URL scraping from a devonthink note (html file) into Tinderbox?

I have a Devonthink html file with several hyperlinks embbeded. See my sample file that I included here that I drag and dropped into a Tinderbox. Simple

CreateNewNoteWithURL.tbx (158.1 KB)

What I want to do:

  1. Create a new note with each title of the hyperlink as the $Name
  2. Save the URL hyperlink to $URL

Any thoughts on how to get started.
I think this is very practical use case to parse and scrape urls from a Devonthink note into a Tinderbox note… at least for me.

Thanks
tom

A quick sketch of one approach:

  1. eachLink(x){...} iterates through each link of the note, binding in turn information about each link to the dictionary x.
  2. The link anchor of each link is x[anchor].
  3. The destination url of each link is x[url]
  4. You can then create the note using create(..), and set the url of the new note.

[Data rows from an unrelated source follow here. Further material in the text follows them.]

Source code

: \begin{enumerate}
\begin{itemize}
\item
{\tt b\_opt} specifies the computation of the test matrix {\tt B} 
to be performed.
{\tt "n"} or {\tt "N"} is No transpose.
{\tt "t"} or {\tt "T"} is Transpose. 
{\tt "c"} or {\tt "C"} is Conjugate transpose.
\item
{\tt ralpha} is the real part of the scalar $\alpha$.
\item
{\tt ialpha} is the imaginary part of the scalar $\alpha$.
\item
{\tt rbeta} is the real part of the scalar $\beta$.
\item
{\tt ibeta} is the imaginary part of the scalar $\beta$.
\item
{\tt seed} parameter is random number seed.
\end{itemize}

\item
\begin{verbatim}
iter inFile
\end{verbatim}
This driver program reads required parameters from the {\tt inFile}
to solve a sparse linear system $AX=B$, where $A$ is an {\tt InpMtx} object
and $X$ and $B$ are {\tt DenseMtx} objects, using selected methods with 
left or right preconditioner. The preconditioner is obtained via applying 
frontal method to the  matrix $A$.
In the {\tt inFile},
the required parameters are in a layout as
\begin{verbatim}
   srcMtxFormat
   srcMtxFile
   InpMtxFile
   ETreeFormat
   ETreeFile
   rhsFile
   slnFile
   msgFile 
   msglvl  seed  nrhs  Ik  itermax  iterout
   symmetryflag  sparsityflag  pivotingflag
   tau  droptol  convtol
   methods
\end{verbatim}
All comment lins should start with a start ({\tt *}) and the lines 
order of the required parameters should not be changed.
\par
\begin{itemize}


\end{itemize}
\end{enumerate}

Hmm links in in the $Text are note actually linked. I’m not sure this would work. I tried:

$Text.eachLink(x){

create(x);

};

It did not work.
The first step is to pull the URLs form the text into a list and then iterate against them. I’ve got Applescript somewhere to do this, or maybe we could use a stream operator. I don’t have time to work on this right now

x is a dictionary, such as {source: /path/to/a; anchor: “fruity goodness”; …}

In tested the following:

$Text.eachLink(x){
   var:string dname=x["anchor"];
   var:string c="/Data/testing/";
   var:string path=create(c,dname);
   $URL(path)=x["url"];

};

Using the file above, I created a stamp with the function Mark provided.

It did not work for me either. Here is the file I am using.

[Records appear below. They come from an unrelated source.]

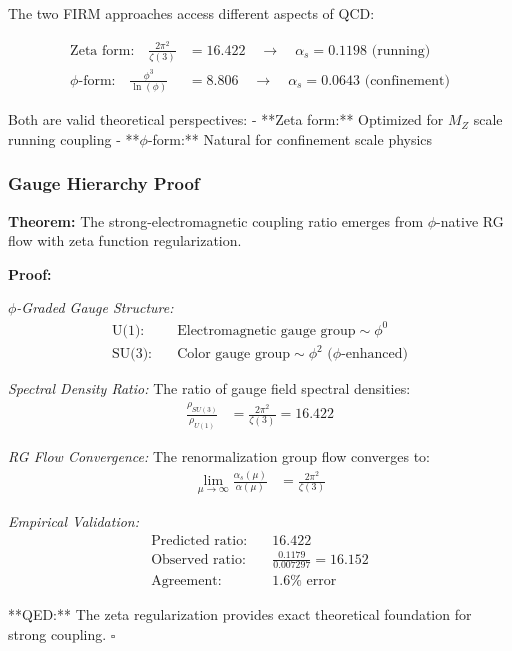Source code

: The two FIRM approaches access different aspects of QCD:

\begin{align}
\text{Zeta form:} \quad \frac{2\pi^2}{\zeta(3)} &= 16.422 \quad \rightarrow \quad \alpha_s = 0.1198 \text{ (running)}\\
\text{$\phi$-form:} \quad \frac{\phi^3}{\ln(\phi)} &= 8.806 \quad \rightarrow \quad \alpha_s = 0.0643 \text{ (confinement)}
\end{align}

Both are valid theoretical perspectives:
- **Zeta form:** Optimized for $M_Z$ scale running coupling
- **$\phi$-form:** Natural for confinement scale physics

\subsubsection{Gauge Hierarchy Proof}

\textbf{Theorem:} The strong-electromagnetic coupling ratio emerges from $\phi$-native RG flow with zeta function regularization.

\textbf{Proof:}

\textit{$\phi$-Graded Gauge Structure:}
\begin{align}
\text{U(1):} \quad &\text{Electromagnetic gauge group} \sim \phi^0\\
\text{SU(3):} \quad &\text{Color gauge group} \sim \phi^2 \text{ ($\phi$-enhanced)}
\end{align}

\textit{Spectral Density Ratio:}
The ratio of gauge field spectral densities:
\begin{align}
\frac{\rho_{SU(3)}}{\rho_{U(1)}} &= \frac{2\pi^2}{\zeta(3)} = 16.422
\end{align}

\textit{RG Flow Convergence:}
The renormalization group flow converges to:
\begin{align}
\lim_{\mu \to \infty} \frac{\alpha_s(\mu)}{\alpha(\mu)} &= \frac{2\pi^2}{\zeta(3)}
\end{align}

\textit{Empirical Validation:}
\begin{align}
\text{Predicted ratio:} \quad &16.422\\
\text{Observed ratio:} \quad &\frac{0.1179}{0.007297} = 16.152\\
\text{Agreement:} \quad &1.6\% \text{ error}
\end{align}

**QED:** The zeta regularization provides exact theoretical foundation for strong coupling. $\square$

CreateNewNoteWithURL.tbx (178.0 KB)

Tom

You had a few syntax errors. The function body is enclosed in braces:

function ParseDevonLinks() {
$Text.eachLink(x){
   var:string dname=x["anchor"];
   var:string c="/Data/test";
   var:string path=create(c,dname);
   $URL(path)=x["url"];
   }
}

The stamp definition needs to actually invoke this function:

ParseDevonLinks();

Tested using a recent backstage build, b614.

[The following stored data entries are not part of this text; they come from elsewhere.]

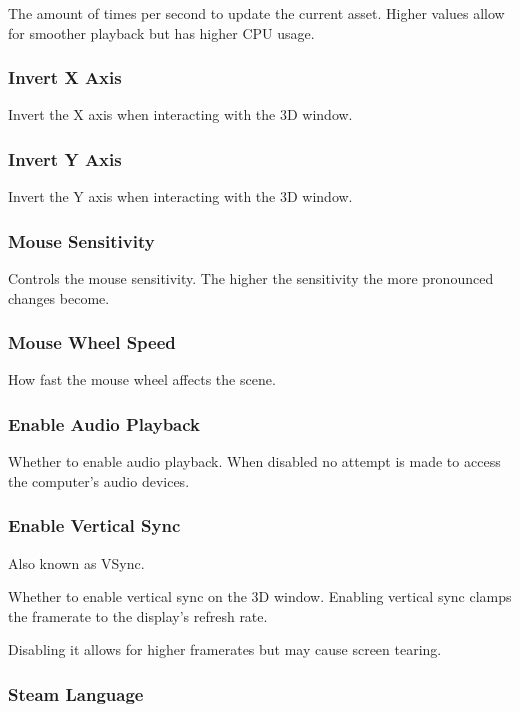 \documentclass[10pt, a4paper, titlepage, oneside]{article}
\begin{document}
The amount of times per second to update the current asset. Higher values allow for smoother playback but has higher CPU usage.

\newpage

\subsubsection{Invert X Axis}

Invert the X axis when interacting with the 3D window.

\subsubsection{Invert Y Axis}

Invert the Y axis when interacting with the 3D window.

\subsubsection{Mouse Sensitivity}

Controls the mouse sensitivity. The higher the sensitivity the more pronounced changes become.

\subsubsection{Mouse Wheel Speed}

How fast the mouse wheel affects the scene.

\subsubsection{Enable Audio Playback}

Whether to enable audio playback. When disabled no attempt is made to access the computer's audio devices.

\subsubsection{Enable Vertical Sync}

Also known as VSync.

Whether to enable vertical sync on the 3D window. Enabling vertical sync clamps the framerate to the display's refresh rate.

Disabling it allows for higher framerates but may cause screen tearing.

\subsubsection{Steam Language}
\end{document}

CreateNewNoteWithURL-2.tbx (256.5 KB)

1 Like

Works perfectly now. Thanks MarkB. Headliner: that is awesome…

Rookie coding mistakes… :frowning: and frustrating.

Tom

One question:

“var:string c=”/Data/test";"

How would I change this to designate the $Path under the note being stamped?

Would it be:

"var:string c=$Path(child)

Thanks
Tom

If you want to use this note as the container, just pass a single argument to create(), the name of the note you want to create.

1 Like

OMG!!! This is so very cool. :slight_smile:

In this case, the note is $ReadOnly (as part of the DEVONthink watch folder process), but a couple of side notes for the later reader wanting to use this which other notes.

eachLink(), lists all links so potentially, there may be 3 outbound link types (basic, text, web) and 2 inbound link types (basic, text). How then to tell these apart?

In vs Out. Outbound links will have that same $ID as the note whose links are being read (i.e. this unless using the optional scope argument to read from a different note).

Basic. Has no anchor text.

Text. Has anchor text but no URL.

Web link. Has URL (and anchor text—but the URL is the signifier.

In reverse, checking a single link in the list iterated by eachLink() and you need to tell all 3 apart:

eachLink(aLink){
   if(aLink["url"]!=""){
      // this is a web link
   }else{
      if(aLink["anchor "]!=""){
         // this is a text link (has anchor but no url)
      }else{
      // this is basic link (has neither anchor nor url)
      }
   }
};

Side note (as discovered testing links today for a separate issue): eachLink() is currently (v9.5.2) unable to report if a basic or text link has target anchor text (the anchor value applies to the anchor text at source). This data is also omitted from the Browse Links dialog. Indeed, at present you need to look at the doc’s XML to find which links have target text anchors. There’s no fault here but a slight chick-and-egg problem: to-text links are allowed but not seen much as they are hard to make/check, so this may be a reason they are not much used.

†. This got harder in the v6+ UI. To make a link to a text selection in the target note, drag a link (basic or text) to the link well on the tab bar. Now select the target note, and then select the desired text within $Text. Leaving the selection in place , drag from the link well onto the selection and release and set the rest of the link settings as normal. You now have a link that points to a target $Text. When the link is followed, Tinderbox will ensure the target text anchor is scrolled into view. So, this might be useful if linking into notes with much $Text, albeit noting that such links are difficult to review (as least in terms of the target anchor text string).

1 Like

See: missing-link-info.tbx (198.8 KB)

Select note ‘aa’ and then run either of the stamps and see the results in note ‘log’. for each of the stamped notes links stamp sort of link returns one of web/text/basic and stamp direction of link returns either outbound or inbound.

I’ve also updated eachLink(loopVar[,scope]){actions}.